# Instructions for the task:
Your answer must be an exact copy of the entries below, with every picture removed.

Source texts of formatted documents
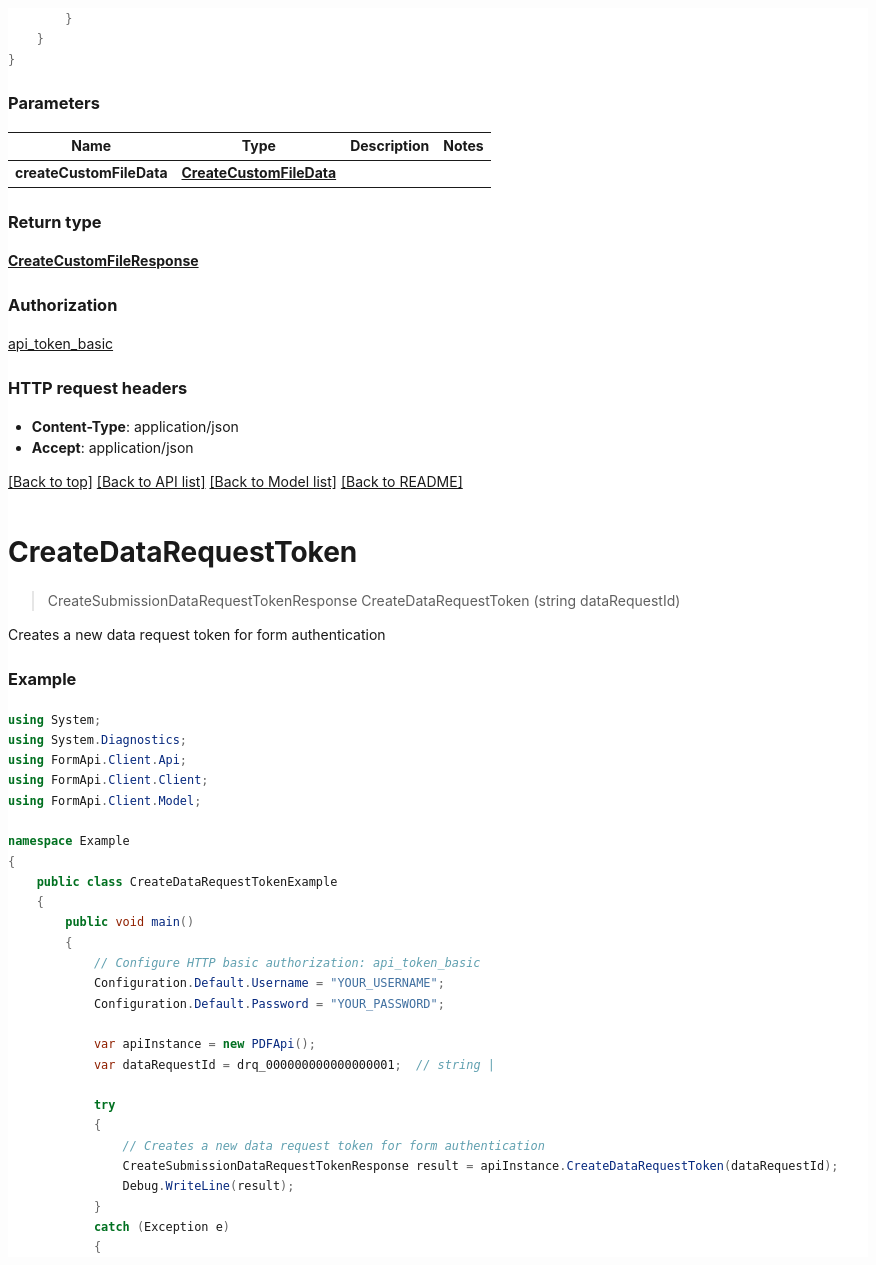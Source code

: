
 ```csharp
        }
    }
}
```

### Parameters

Name | Type | Description  | Notes
------------- | ------------- | ------------- | -------------
 **createCustomFileData** | [**CreateCustomFileData**](CreateCustomFileData.md)|  | 

### Return type

[**CreateCustomFileResponse**](CreateCustomFileResponse.md)

### Authorization

[api_token_basic](../README.md#api_token_basic)

### HTTP request headers

 - **Content-Type**: application/json
 - **Accept**: application/json

[[Back to top]](#) [[Back to API list]](../README.md#documentation-for-api-endpoints) [[Back to Model list]](../README.md#documentation-for-models) [[Back to README]](../README.md)

<a name="createdatarequesttoken"></a>
# **CreateDataRequestToken**
> CreateSubmissionDataRequestTokenResponse CreateDataRequestToken (string dataRequestId)

Creates a new data request token for form authentication

### Example
```csharp
using System;
using System.Diagnostics;
using FormApi.Client.Api;
using FormApi.Client.Client;
using FormApi.Client.Model;

namespace Example
{
    public class CreateDataRequestTokenExample
    {
        public void main()
        {
            // Configure HTTP basic authorization: api_token_basic
            Configuration.Default.Username = "YOUR_USERNAME";
            Configuration.Default.Password = "YOUR_PASSWORD";

            var apiInstance = new PDFApi();
            var dataRequestId = drq_000000000000000001;  // string | 

            try
            {
                // Creates a new data request token for form authentication
                CreateSubmissionDataRequestTokenResponse result = apiInstance.CreateDataRequestToken(dataRequestId);
                Debug.WriteLine(result);
            }
            catch (Exception e)
            {
```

# Task solution:
Source code

:
 ```csharp
        }
    }
}
```

### Parameters

Name | Type | Description  | Notes
------------- | ------------- | ------------- | -------------
 **createCustomFileData** | [**CreateCustomFileData**](CreateCustomFileData.md)|  | 

### Return type

[**CreateCustomFileResponse**](CreateCustomFileResponse.md)

### Authorization

[api_token_basic](../README.md#api_token_basic)

### HTTP request headers

 - **Content-Type**: application/json
 - **Accept**: application/json

[[Back to top]](#) [[Back to API list]](../README.md#documentation-for-api-endpoints) [[Back to Model list]](../README.md#documentation-for-models) [[Back to README]](../README.md)

<a name="createdatarequesttoken"></a>
# **CreateDataRequestToken**
> CreateSubmissionDataRequestTokenResponse CreateDataRequestToken (string dataRequestId)

Creates a new data request token for form authentication

### Example
```csharp
using System;
using System.Diagnostics;
using FormApi.Client.Api;
using FormApi.Client.Client;
using FormApi.Client.Model;

namespace Example
{
    public class CreateDataRequestTokenExample
    {
        public void main()
        {
            // Configure HTTP basic authorization: api_token_basic
            Configuration.Default.Username = "YOUR_USERNAME";
            Configuration.Default.Password = "YOUR_PASSWORD";

            var apiInstance = new PDFApi();
            var dataRequestId = drq_000000000000000001;  // string | 

            try
            {
                // Creates a new data request token for form authentication
                CreateSubmissionDataRequestTokenResponse result = apiInstance.CreateDataRequestToken(dataRequestId);
                Debug.WriteLine(result);
            }
            catch (Exception e)
            {
```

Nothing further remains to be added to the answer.